Dataset items

+--

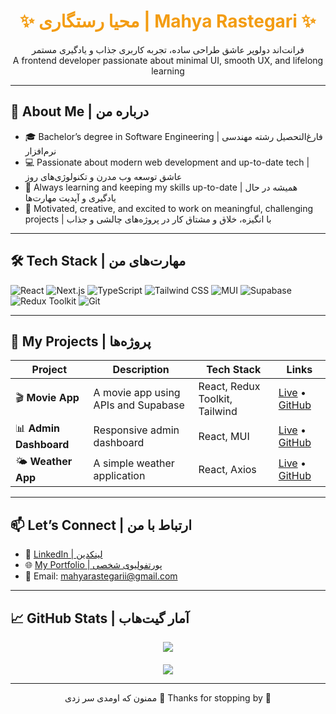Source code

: <h1 align="center" style="color:#f39c12;">✨ محیا رستگاری | Mahya Rastegari ✨</h1>

<p align="center">
فرانت‌اند دولوپر عاشق طراحی ساده، تجربه کاربری جذاب و یادگیری مستمر  
<br/>
A frontend developer passionate about minimal UI, smooth UX, and lifelong learning
</p>

---

## 🧠 About Me | درباره من 

- 🎓 Bachelor’s degree in Software Engineering  | فارغ‌التحصیل رشته مهندسی نرم‌افزار
- 💻 Passionate about modern web development and up-to-date tech | عاشق توسعه وب مدرن و تکنولوژی‌های روز
- 🌱 Always learning and keeping my skills up-to-date | همیشه در حال یادگیری و آپدیت مهارت‌ها
- 🎯 Motivated, creative, and excited to work on meaningful, challenging projects | با انگیزه، خلاق و مشتاق کار در پروژه‌های چالشی و جذاب





---

## 🛠 Tech Stack | مهارت‌های من 

![React](https://img.shields.io/badge/-React-61DAFB?logo=react&logoColor=white&style=flat)
![Next.js](https://img.shields.io/badge/-Next.js-black?logo=next.js&style=flat)
![TypeScript](https://img.shields.io/badge/-TypeScript-3178C6?logo=typescript&logoColor=white&style=flat)
![Tailwind CSS](https://img.shields.io/badge/-TailwindCSS-38B2AC?logo=tailwind-css&logoColor=white&style=flat)
![MUI](https://img.shields.io/badge/MUI-007FFF?logo=mui&logoColor=white&style=flat)
![Supabase](https://img.shields.io/badge/-Supabase-3ECF8E?logo=supabase&logoColor=white&style=flat)
![Redux Toolkit](https://img.shields.io/badge/-Redux_Toolkit-764ABC?logo=redux&logoColor=white&style=flat)
![Git](https://img.shields.io/badge/-Git-F05032?logo=git&logoColor=white&style=flat)

---

## 🚀 My Projects | پروژه‌ها


| Project | Description | Tech Stack | Links |
|--------|-------------|------------|-------|
| 🎬 **Movie App** | A movie app using APIs and Supabase | React, Redux Toolkit, Tailwind | [Live](https://movie-site-topaz.vercel.app) • [GitHub](https://github.com/mahya-rastegarii/movieSite.git) |
| 📊 **Admin Dashboard** | Responsive admin dashboard | React, MUI | [Live](https://admin-dashboard-alpha-five-14.vercel.app) • [GitHub](https://github.com/mahya-rastegarii/admin-dashboard) |
| 🌤 **Weather App** | A simple weather application | React, Axios | [Live](https://weather-app-sand-alpha.vercel.app) • [GitHub](https://github.com/mahya-rastegarii/weather-app) |


---
## 📫 Let’s Connect | ارتباط با من

- 🔗 [LinkedIn | لینکدین](https://www.linkedin.com/in/mahya-rastegari-1380m843)  
- 🌐 [My Portfolio | پورتفولیوی شخصی](https://portfolio-website-nu-three-50.vercel.app/)  
- 📧 Email: mahyarastegarii@gmail.com 

---

## 📈 GitHub Stats | آمار گیت‌هاب

<p align="center" style="margin-bottom: 20px;">
  <img src="https://github-readme-stats.vercel.app/api?username=mahya-rastegarii&show_icons=true&hide_title=true&count_private=true&hide=prs" />
</p>

<p align="center">
  <img src="https://github-readme-stats.vercel.app/api/top-langs/?username=mahya-rastegarii&layout=compact" />
</p>



---

<p align="center">
ممنون که اومدی سر زدی 💛  
Thanks for stopping by 🌟  
</p>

+--

What the task asks
The records above need to be restated word for word, with the pictures left out.

Response to this task
Source code

: <h1 align="center" style="color:#f39c12;">✨ محیا رستگاری | Mahya Rastegari ✨</h1>

<p align="center">
فرانت‌اند دولوپر عاشق طراحی ساده، تجربه کاربری جذاب و یادگیری مستمر  
<br/>
A frontend developer passionate about minimal UI, smooth UX, and lifelong learning
</p>

---

## 🧠 About Me | درباره من 

- 🎓 Bachelor’s degree in Software Engineering  | فارغ‌التحصیل رشته مهندسی نرم‌افزار
- 💻 Passionate about modern web development and up-to-date tech | عاشق توسعه وب مدرن و تکنولوژی‌های روز
- 🌱 Always learning and keeping my skills up-to-date | همیشه در حال یادگیری و آپدیت مهارت‌ها
- 🎯 Motivated, creative, and excited to work on meaningful, challenging projects | با انگیزه، خلاق و مشتاق کار در پروژه‌های چالشی و جذاب





---

## 🛠 Tech Stack | مهارت‌های من 

![React](https://img.shields.io/badge/-React-61DAFB?logo=react&logoColor=white&style=flat)
![Next.js](https://img.shields.io/badge/-Next.js-black?logo=next.js&style=flat)
![TypeScript](https://img.shields.io/badge/-TypeScript-3178C6?logo=typescript&logoColor=white&style=flat)
![Tailwind CSS](https://img.shields.io/badge/-TailwindCSS-38B2AC?logo=tailwind-css&logoColor=white&style=flat)
![MUI](https://img.shields.io/badge/MUI-007FFF?logo=mui&logoColor=white&style=flat)
![Supabase](https://img.shields.io/badge/-Supabase-3ECF8E?logo=supabase&logoColor=white&style=flat)
![Redux Toolkit](https://img.shields.io/badge/-Redux_Toolkit-764ABC?logo=redux&logoColor=white&style=flat)
![Git](https://img.shields.io/badge/-Git-F05032?logo=git&logoColor=white&style=flat)

---

## 🚀 My Projects | پروژه‌ها


| Project | Description | Tech Stack | Links |
|--------|-------------|------------|-------|
| 🎬 **Movie App** | A movie app using APIs and Supabase | React, Redux Toolkit, Tailwind | [Live](https://movie-site-topaz.vercel.app) • [GitHub](https://github.com/mahya-rastegarii/movieSite.git) |
| 📊 **Admin Dashboard** | Responsive admin dashboard | React, MUI | [Live](https://admin-dashboard-alpha-five-14.vercel.app) • [GitHub](https://github.com/mahya-rastegarii/admin-dashboard) |
| 🌤 **Weather App** | A simple weather application | React, Axios | [Live](https://weather-app-sand-alpha.vercel.app) • [GitHub](https://github.com/mahya-rastegarii/weather-app) |


---
## 📫 Let’s Connect | ارتباط با من

- 🔗 [LinkedIn | لینکدین](https://www.linkedin.com/in/mahya-rastegari-1380m843)  
- 🌐 [My Portfolio | پورتفولیوی شخصی](https://portfolio-website-nu-three-50.vercel.app/)  
- 📧 Email: mahyarastegarii@gmail.com 

---

## 📈 GitHub Stats | آمار گیت‌هاب

<p align="center" style="margin-bottom: 20px;">
  <img src="https://github-readme-stats.vercel.app/api?username=mahya-rastegarii&show_icons=true&hide_title=true&count_private=true&hide=prs" />
</p>

<p align="center">
  <img src="https://github-readme-stats.vercel.app/api/top-langs/?username=mahya-rastegarii&layout=compact" />
</p>



---

<p align="center">
ممنون که اومدی سر زدی 💛  
Thanks for stopping by 🌟  
</p>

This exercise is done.